**Requirement:**
Filter the lines below, keeping each one that holds "textbf".

──────────

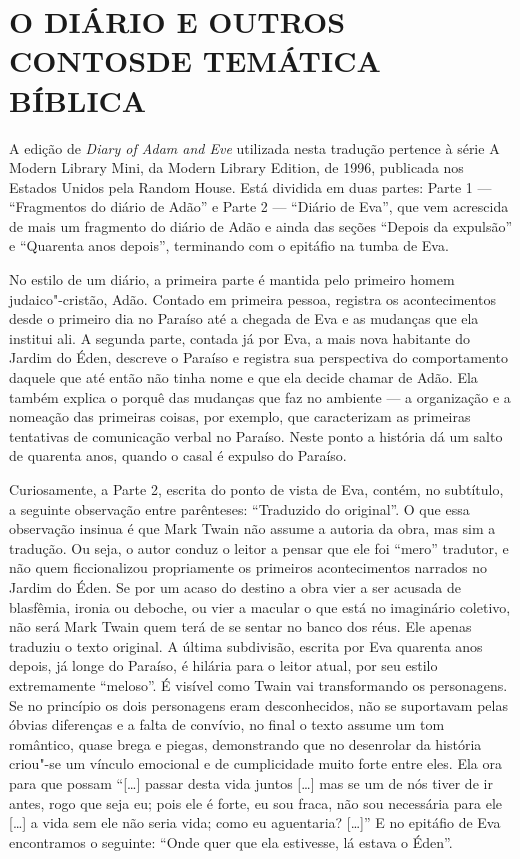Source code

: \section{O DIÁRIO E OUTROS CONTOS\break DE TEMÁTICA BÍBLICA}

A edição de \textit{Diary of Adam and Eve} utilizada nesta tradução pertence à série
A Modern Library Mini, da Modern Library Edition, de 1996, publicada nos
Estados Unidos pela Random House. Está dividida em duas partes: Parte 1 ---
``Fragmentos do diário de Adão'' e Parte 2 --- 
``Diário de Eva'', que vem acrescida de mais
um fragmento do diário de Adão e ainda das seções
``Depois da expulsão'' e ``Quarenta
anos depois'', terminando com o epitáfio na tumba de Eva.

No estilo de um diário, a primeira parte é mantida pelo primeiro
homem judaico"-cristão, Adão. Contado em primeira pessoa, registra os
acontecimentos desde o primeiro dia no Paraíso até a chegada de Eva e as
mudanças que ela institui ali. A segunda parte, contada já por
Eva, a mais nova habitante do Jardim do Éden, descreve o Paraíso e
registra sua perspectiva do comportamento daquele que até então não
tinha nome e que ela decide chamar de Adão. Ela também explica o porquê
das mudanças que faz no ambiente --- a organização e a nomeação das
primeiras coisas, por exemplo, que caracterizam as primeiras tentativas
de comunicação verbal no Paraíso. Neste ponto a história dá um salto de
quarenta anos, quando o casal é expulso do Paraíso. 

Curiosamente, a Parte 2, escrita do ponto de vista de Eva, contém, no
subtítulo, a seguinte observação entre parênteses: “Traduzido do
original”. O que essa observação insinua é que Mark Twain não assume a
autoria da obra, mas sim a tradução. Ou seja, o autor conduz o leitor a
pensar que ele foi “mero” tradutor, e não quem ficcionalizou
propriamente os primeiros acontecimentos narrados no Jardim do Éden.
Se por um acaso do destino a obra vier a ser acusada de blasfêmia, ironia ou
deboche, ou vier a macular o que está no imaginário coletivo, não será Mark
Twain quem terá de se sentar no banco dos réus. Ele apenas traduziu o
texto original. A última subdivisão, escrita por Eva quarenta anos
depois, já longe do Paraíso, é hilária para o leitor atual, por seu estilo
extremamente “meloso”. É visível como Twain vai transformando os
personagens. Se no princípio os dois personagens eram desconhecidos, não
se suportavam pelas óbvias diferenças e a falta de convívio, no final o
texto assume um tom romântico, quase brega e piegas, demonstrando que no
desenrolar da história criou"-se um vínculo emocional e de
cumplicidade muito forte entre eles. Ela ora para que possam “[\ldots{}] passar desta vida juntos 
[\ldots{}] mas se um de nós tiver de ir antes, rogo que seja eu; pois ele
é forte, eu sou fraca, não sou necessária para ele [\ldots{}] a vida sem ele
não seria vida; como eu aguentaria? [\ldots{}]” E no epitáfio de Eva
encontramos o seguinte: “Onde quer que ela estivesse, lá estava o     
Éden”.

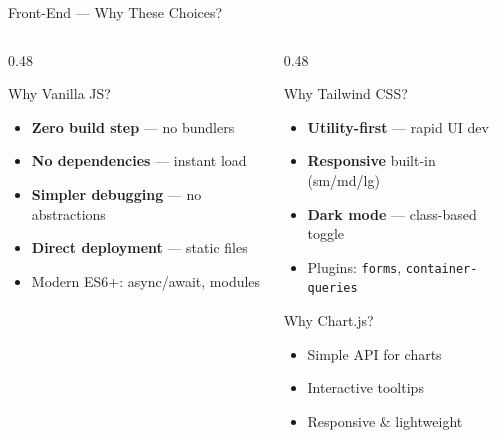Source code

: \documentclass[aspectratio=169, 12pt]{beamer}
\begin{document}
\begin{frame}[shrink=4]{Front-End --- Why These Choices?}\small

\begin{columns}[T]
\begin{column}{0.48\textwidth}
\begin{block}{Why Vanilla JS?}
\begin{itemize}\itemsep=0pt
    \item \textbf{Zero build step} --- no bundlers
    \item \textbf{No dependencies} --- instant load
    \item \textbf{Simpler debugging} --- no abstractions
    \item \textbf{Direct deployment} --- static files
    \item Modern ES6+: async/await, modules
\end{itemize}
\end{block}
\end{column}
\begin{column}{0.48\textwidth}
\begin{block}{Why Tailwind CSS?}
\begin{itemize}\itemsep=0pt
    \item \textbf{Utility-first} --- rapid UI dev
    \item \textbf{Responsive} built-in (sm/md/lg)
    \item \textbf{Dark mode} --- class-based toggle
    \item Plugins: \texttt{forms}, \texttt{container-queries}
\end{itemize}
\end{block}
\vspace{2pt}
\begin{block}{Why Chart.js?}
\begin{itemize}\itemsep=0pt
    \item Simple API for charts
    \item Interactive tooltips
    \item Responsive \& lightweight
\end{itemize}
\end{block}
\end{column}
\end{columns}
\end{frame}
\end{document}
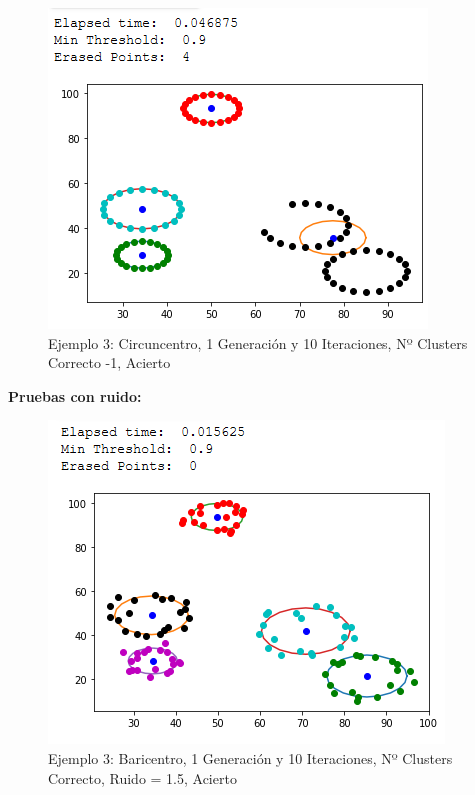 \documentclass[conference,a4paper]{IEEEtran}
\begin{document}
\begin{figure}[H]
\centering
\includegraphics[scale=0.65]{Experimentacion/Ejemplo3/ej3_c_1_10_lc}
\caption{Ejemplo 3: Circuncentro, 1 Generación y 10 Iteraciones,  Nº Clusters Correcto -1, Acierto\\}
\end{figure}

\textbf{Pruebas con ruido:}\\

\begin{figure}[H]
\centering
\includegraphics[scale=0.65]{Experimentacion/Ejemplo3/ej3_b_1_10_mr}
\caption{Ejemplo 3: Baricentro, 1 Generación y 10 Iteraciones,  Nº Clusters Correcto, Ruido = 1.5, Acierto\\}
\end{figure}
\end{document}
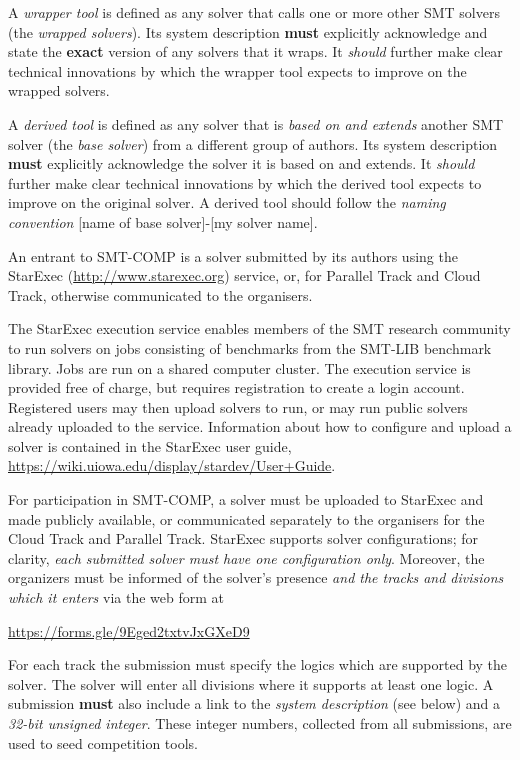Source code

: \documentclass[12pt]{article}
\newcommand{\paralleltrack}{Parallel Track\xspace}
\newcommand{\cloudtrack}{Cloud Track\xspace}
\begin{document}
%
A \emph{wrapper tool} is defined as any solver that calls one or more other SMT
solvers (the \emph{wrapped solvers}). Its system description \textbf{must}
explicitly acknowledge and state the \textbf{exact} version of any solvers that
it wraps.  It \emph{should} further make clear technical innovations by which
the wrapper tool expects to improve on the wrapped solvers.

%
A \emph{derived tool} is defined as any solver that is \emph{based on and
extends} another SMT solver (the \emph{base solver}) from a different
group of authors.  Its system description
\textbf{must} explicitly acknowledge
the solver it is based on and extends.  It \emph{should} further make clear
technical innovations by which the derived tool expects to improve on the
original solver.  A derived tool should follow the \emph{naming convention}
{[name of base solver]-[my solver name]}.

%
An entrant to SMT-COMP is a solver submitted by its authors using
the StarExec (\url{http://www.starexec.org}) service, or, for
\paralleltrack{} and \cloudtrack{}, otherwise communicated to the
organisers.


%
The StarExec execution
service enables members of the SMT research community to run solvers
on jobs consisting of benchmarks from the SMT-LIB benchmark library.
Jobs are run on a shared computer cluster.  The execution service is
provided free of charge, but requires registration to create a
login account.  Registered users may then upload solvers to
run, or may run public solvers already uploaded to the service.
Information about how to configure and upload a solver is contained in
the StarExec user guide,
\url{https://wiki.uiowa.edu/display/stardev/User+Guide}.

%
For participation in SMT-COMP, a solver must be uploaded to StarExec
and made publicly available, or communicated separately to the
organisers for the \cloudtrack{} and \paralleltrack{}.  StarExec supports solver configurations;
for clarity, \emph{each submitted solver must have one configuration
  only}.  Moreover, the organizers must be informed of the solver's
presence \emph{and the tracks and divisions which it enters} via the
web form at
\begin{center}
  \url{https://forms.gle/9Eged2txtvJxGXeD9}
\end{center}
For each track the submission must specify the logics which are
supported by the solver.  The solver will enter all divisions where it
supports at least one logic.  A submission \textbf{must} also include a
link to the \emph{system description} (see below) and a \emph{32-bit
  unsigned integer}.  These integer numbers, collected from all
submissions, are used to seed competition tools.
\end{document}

──────────

**Answer to this problem:**
    \item \textbf{Zero build step} --- no bundlers
    \item \textbf{No dependencies} --- instant load
    \item \textbf{Simpler debugging} --- no abstractions
    \item \textbf{Direct deployment} --- static files
    \item \textbf{Utility-first} --- rapid UI dev
    \item \textbf{Responsive} built-in (sm/md/lg)
    \item \textbf{Dark mode} --- class-based toggle
\textbf{Pruebas con ruido:}\\
solvers (the \emph{wrapped solvers}). Its system description \textbf{must}
explicitly acknowledge and state the \textbf{exact} version of any solvers that
\textbf{must} explicitly acknowledge
supports at least one logic.  A submission \textbf{must} also include a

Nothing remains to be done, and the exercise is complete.